Invoy
Building a weekly weight management engagement loop from daily habits and manual coaching.
Why this project?
Designing for lifecycle complexity — not just the first click.
CPQ doesn't end at the quote. Renewals, upsells, and config changes are where the real complexity lives. Roadrunner is rebuilding the data model from the ground up — that means the full deal lifecycle, not just initial quoting. Invoy was the same problem: a multi-phase journey where each stage had different rules, motivations, and failure modes. This proves I can design for the full arc, not just the first screen.
Framing
Most health apps treat each screen as a standalone moment. You check in today, but the app doesn't connect that to what you planned this week or what happened yesterday. The member has to hold the context in their head.

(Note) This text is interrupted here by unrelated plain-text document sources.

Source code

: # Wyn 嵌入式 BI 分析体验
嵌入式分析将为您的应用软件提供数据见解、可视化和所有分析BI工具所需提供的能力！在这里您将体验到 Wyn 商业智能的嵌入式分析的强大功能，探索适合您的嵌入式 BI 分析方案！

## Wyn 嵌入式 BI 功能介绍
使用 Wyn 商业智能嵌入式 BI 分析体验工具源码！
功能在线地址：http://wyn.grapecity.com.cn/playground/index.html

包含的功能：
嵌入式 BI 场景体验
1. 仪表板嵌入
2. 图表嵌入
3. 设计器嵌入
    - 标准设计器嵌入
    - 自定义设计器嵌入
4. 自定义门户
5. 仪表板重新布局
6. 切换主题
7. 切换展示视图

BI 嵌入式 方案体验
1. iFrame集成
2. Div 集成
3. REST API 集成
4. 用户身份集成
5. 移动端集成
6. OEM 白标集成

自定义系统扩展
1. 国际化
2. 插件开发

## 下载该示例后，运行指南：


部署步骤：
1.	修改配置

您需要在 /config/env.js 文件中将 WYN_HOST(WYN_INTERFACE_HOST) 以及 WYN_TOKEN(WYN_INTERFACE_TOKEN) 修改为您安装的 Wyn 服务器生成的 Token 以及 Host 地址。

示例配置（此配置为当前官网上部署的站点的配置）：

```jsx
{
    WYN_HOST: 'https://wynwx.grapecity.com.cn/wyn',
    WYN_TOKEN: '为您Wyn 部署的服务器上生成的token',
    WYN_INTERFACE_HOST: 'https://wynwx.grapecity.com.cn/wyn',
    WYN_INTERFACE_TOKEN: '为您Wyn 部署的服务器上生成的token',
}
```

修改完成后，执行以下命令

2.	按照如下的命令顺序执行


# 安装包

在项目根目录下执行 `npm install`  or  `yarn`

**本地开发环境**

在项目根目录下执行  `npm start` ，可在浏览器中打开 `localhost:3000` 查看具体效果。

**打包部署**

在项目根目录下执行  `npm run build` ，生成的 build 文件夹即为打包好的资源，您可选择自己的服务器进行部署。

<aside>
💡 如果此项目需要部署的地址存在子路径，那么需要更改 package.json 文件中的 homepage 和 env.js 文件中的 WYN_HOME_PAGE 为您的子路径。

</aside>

Invoy, a Series C metabolic health company, had a funded business and a still-nascent digital product — breath-sensor hardware and a human coaching protocol were proven, but the member-facing app hadn't caught up. What was needed was a loop, not a list of features: weekly planning shaping daily actions, daily data triggering coaching, weekly review changing next week's plan.
Experience
The weekly planning flow is the core deliverable. It takes what coaches were doing manually — reviewing a member's base plan, suggesting goals, and scheduling the week — and turns it into a 2-step flow the member completes in under 2 minutes. The daily check-in drops alongside it, rebuilt to reflect the new weekly plan.
01
Weekly Planning
Your week, planned around real life
Finding a minimum viable weekly plan meant a deep accounting of the base plans we supported behind the scenes — carb restriction, calorie restriction, and intermittent fasting — and exposing the weekly tools a coach used to drive a member's breath scores in the right direction.
Key Decisions
02
Daily Check-in
Yesterday's actions, today's focus
The new weekly loop was the forcing function to finally refresh the Daily Check-in. It now shows the member's specific goals — their carb target, daily focus items, and weekly boosts — and asks them to mark each one. A 3-point slider for carbs replaced the old icon-tap grid, making input faster and more precise.
What Changed
Process
01
Plan & Goal Design
Pulling the coach's playbook into the product.

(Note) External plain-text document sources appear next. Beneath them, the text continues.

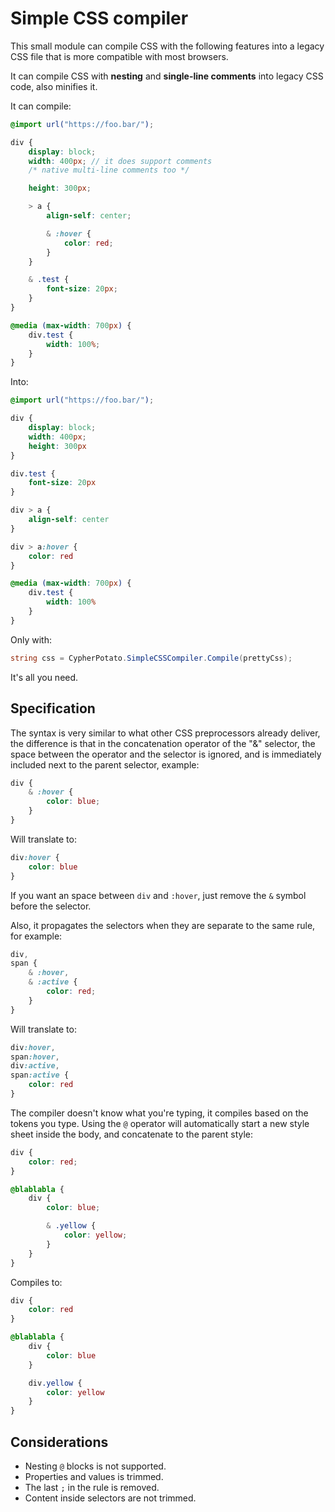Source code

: # Simple CSS compiler

This small module can compile CSS with the following features into a legacy CSS file that is more compatible with most browsers.

It can compile CSS with **nesting** and **single-line comments** into legacy CSS code, also minifies it.

It can compile:

```scss
@import url("https://foo.bar/");

div {
    display: block;
    width: 400px; // it does support comments
    /* native multi-line comments too */

    height: 300px;

    > a {
        align-self: center;

        & :hover {
            color: red;
        }
    }

    & .test {
        font-size: 20px;
    }
}

@media (max-width: 700px) {
    div.test {
        width: 100%;
    }
}
```

Into:

```css
@import url("https://foo.bar/");

div {
    display: block;
    width: 400px;
    height: 300px
}

div.test {
    font-size: 20px
}

div > a {
    align-self: center
}

div > a:hover {
    color: red
}

@media (max-width: 700px) {
    div.test {
        width: 100%
    }
}
```

Only with:

```c#
string css = CypherPotato.SimpleCSSCompiler.Compile(prettyCss);
```

It's all you need.

## Specification

The syntax is very similar to what other CSS preprocessors already deliver, the difference is that in the concatenation operator of the "&" selector, the space between the operator and the selector is ignored, and is immediately included next to the parent selector, example:

```scss
div {
    & :hover {
        color: blue;
    }
}
```

Will translate to:

```css
div:hover {
    color: blue
}
```

If you want an space between `div` and `:hover`, just remove the `&` symbol before the selector.

Also, it propagates the selectors when they are separate to the same rule, for example:

```scss
div,
span {
    & :hover,
    & :active {
        color: red;
    }
}
```

Will translate to:

```css
div:hover,
span:hover,
div:active,
span:active {
    color: red
}
```

The compiler doesn't know what you're typing, it compiles based on the tokens you type. Using the `@` operator will automatically start a new style sheet inside the body, and concatenate to the parent style:

```scss
div {
    color: red;
}

@blablabla {
    div {
        color: blue;

        & .yellow {
            color: yellow;
        }
    }
}
```

Compiles to:

```css
div {
    color: red
}

@blablabla {
    div {
        color: blue
    }

    div.yellow {
        color: yellow
    }
}
```

## Considerations

- Nesting `@` blocks is not supported.
- Properties and values is trimmed.
- The last `;` in the rule is removed.
- Content inside selectors are not trimmed.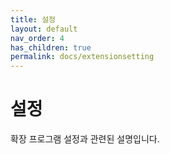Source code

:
 ```yaml
---
title: 설정
layout: default
nav_order: 4
has_children: true
permalink: docs/extensionsetting
---
```


# 설정

확장 프로그램 설정과 관련된 설명입니다.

The real product at Invoy was the coach. Each one ran 100–200 members through an internal admin tool — choosing protocols, setting carbs per day, deciding when to step someone down. The plan existed. It just didn't exist for the member.
Show members the plan they were already on.
Members were already on a plan they couldn't see — carb restriction as the default entry point, calorie restriction or intermittent fasting as alternates. Internally called "Accelerates," these weekly structures got a member-facing facelift and a plainer name: Goals. Target, duration, definition of a good week — now visible inside the app, not buried in a coach's spreadsheet.
Get the coach's logic out of their head.
Two weeks of planning sat between the design team and engineering — mapping the decisions coaches made manually, separating the procedural from the judgment calls. Stepping a member down in carbs after two clean weeks. Flagging a stall. Suggesting next week's target from last week's adherence. The app could now propose the plan a coach would have proposed. Coach approves, or overrides. The 60% of their week that was data entry went back to the members who actually needed a human.
"The unlock wasn't replacing the coach. It was freeing them from the 60% of their week that was copy-paste."
02
Introducing A Design System
Started inside the feature. Applied everywhere.
Every screen had been built bespoke. A system would pay for itself — the question was how to start one without stopping shipping. This project was the wedge. We built the weekly planning and Goal surfaces on a new foundation — type scale, color tokens, component primitives — then applied the visual layer to the surrounding screens so members never crossed a jarring seam. After this project, shipping on the system was the default, not a negotiation.
Voice & Tone
Direct where it counts. Friendly everywhere else.
Invoy earned trust with science — the breath device doesn't lie, and the copy around it shouldn't either. But scientific had crept into corners where it was just friction. We drew a line: keep precise language in the actions we were asking members to take, simplify every structural term around the program itself.
Engagement Strategy
A notification system shaped like the week, not just the day.
The old cadence was one push: the daily check-in. A heartbeat, not a program. Members who slipped had nothing pulling them back; members who stayed had no sense of the larger arc. We mapped four beats to the new weekly loop so each trigger landed at a moment that actually mattered.